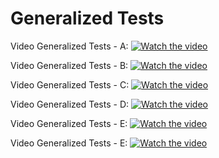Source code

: # Generalized Tests 


Video Generalized Tests - A: 
[![Watch the video](https://i9.ytimg.com/vi_webp/FzdrE-QNX1U/mqdefault.webp?v=67bda042&sqp=CNjA9r0G&rs=AOn4CLCXqV8eP1BuKFXcdA5t-cVmV0xKPA)](https://youtu.be/FzdrE-QNX1U)

Video Generalized Tests - B: 
[![Watch the video](https://i9.ytimg.com/vi_webp/uHFl3diBEBg/mqdefault.webp?v=67bda067&sqp=CNjA9r0G&rs=AOn4CLAZ9tC9kj9e9fUdIq8vjfBm6QgfXw)](https://youtu.be/uHFl3diBEBg)

Video Generalized Tests - C: 
[![Watch the video](https://i9.ytimg.com/vi_webp/0LhKuX_O3go/mqdefault.webp?v=67bda08c&sqp=CNjA9r0G&rs=AOn4CLAJLoGvhtOpMt8LcMBJHBLcbWppGQ)](https://youtu.be/0LhKuX_O3go)

Video Generalized Tests - D: 
[![Watch the video](https://i9.ytimg.com/vi_webp/4xjIfg54qQM/mqdefault.webp?v=67bda0b2&sqp=CNzH9r0G&rs=AOn4CLDgDSs343CPO4-0zf2C7otX6F272Q)](https://youtu.be/4xjIfg54qQM)

Video Generalized Tests - E: 
[![Watch the video](https://i9.ytimg.com/vi_webp/sALCy27mkIg/mqdefault.webp?v=67bda0e1&sqp=CNzH9r0G&rs=AOn4CLDDEKzb37RXWZnBM3cCNTdHCY0mgQ)](https://youtu.be/sALCy27mkIg)

Video Generalized Tests - E: 
[![Watch the video](https://i9.ytimg.com/vi_webp/KwV480iQCx0/mqdefault.webp?v=67c08bf7&sqp=CNSVgr4G&rs=AOn4CLBxzVq1dglLg93NC44oRWPyyG_0pQ)](https://youtu.be/KwV480iQCx0)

§ Work request: Produce a word-for-word copy of the records, omitting all images.

§ Response:
Source code

: # Generalized Tests 


Video Generalized Tests - A: 
[![Watch the video](https://i9.ytimg.com/vi_webp/FzdrE-QNX1U/mqdefault.webp?v=67bda042&sqp=CNjA9r0G&rs=AOn4CLCXqV8eP1BuKFXcdA5t-cVmV0xKPA)](https://youtu.be/FzdrE-QNX1U)

Video Generalized Tests - B: 
[![Watch the video](https://i9.ytimg.com/vi_webp/uHFl3diBEBg/mqdefault.webp?v=67bda067&sqp=CNjA9r0G&rs=AOn4CLAZ9tC9kj9e9fUdIq8vjfBm6QgfXw)](https://youtu.be/uHFl3diBEBg)

Video Generalized Tests - C: 
[![Watch the video](https://i9.ytimg.com/vi_webp/0LhKuX_O3go/mqdefault.webp?v=67bda08c&sqp=CNjA9r0G&rs=AOn4CLAJLoGvhtOpMt8LcMBJHBLcbWppGQ)](https://youtu.be/0LhKuX_O3go)

Video Generalized Tests - D: 
[![Watch the video](https://i9.ytimg.com/vi_webp/4xjIfg54qQM/mqdefault.webp?v=67bda0b2&sqp=CNzH9r0G&rs=AOn4CLDgDSs343CPO4-0zf2C7otX6F272Q)](https://youtu.be/4xjIfg54qQM)

Video Generalized Tests - E: 
[![Watch the video](https://i9.ytimg.com/vi_webp/sALCy27mkIg/mqdefault.webp?v=67bda0e1&sqp=CNzH9r0G&rs=AOn4CLDDEKzb37RXWZnBM3cCNTdHCY0mgQ)](https://youtu.be/sALCy27mkIg)

Video Generalized Tests - E: 
[![Watch the video](https://i9.ytimg.com/vi_webp/KwV480iQCx0/mqdefault.webp?v=67c08bf7&sqp=CNSVgr4G&rs=AOn4CLBxzVq1dglLg93NC44oRWPyyG_0pQ)](https://youtu.be/KwV480iQCx0)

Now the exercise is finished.